Only the number is wanted: how many lines below include "title"?
===== Data excerpts =====
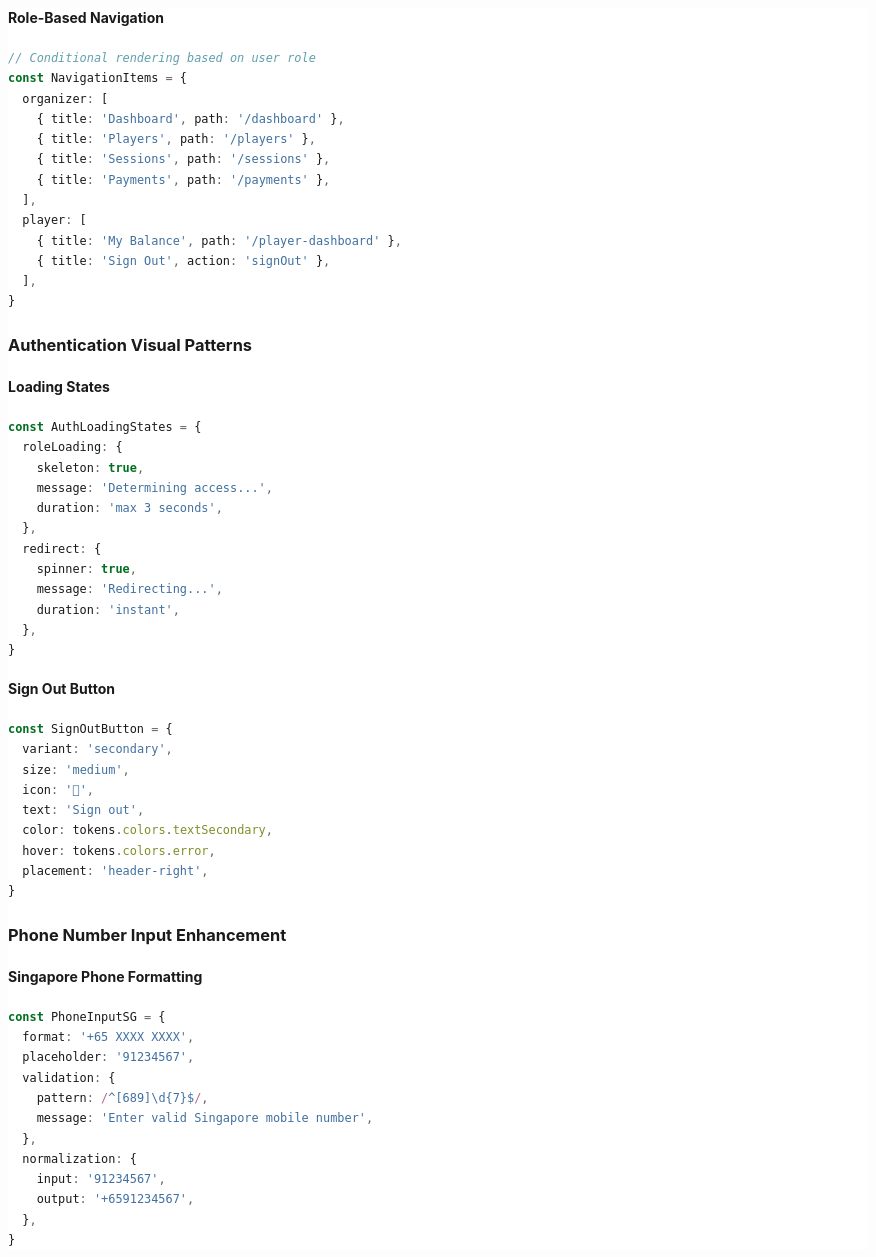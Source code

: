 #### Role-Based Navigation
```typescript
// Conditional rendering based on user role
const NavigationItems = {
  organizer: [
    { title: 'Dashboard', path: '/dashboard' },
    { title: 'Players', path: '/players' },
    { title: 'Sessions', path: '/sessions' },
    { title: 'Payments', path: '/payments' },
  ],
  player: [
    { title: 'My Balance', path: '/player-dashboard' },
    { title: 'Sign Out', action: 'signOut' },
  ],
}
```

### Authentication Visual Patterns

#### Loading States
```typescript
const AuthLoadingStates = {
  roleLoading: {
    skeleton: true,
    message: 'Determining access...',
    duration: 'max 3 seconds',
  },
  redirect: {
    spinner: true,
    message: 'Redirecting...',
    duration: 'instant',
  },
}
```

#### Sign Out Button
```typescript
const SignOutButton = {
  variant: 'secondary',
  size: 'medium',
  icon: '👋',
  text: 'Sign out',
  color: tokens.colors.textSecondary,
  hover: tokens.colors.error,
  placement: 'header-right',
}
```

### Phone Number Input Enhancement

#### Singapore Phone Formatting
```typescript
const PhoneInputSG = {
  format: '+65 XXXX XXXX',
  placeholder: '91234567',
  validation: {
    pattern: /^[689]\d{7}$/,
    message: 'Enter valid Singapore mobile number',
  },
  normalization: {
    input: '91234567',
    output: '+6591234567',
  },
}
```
=====
*Answer space*
6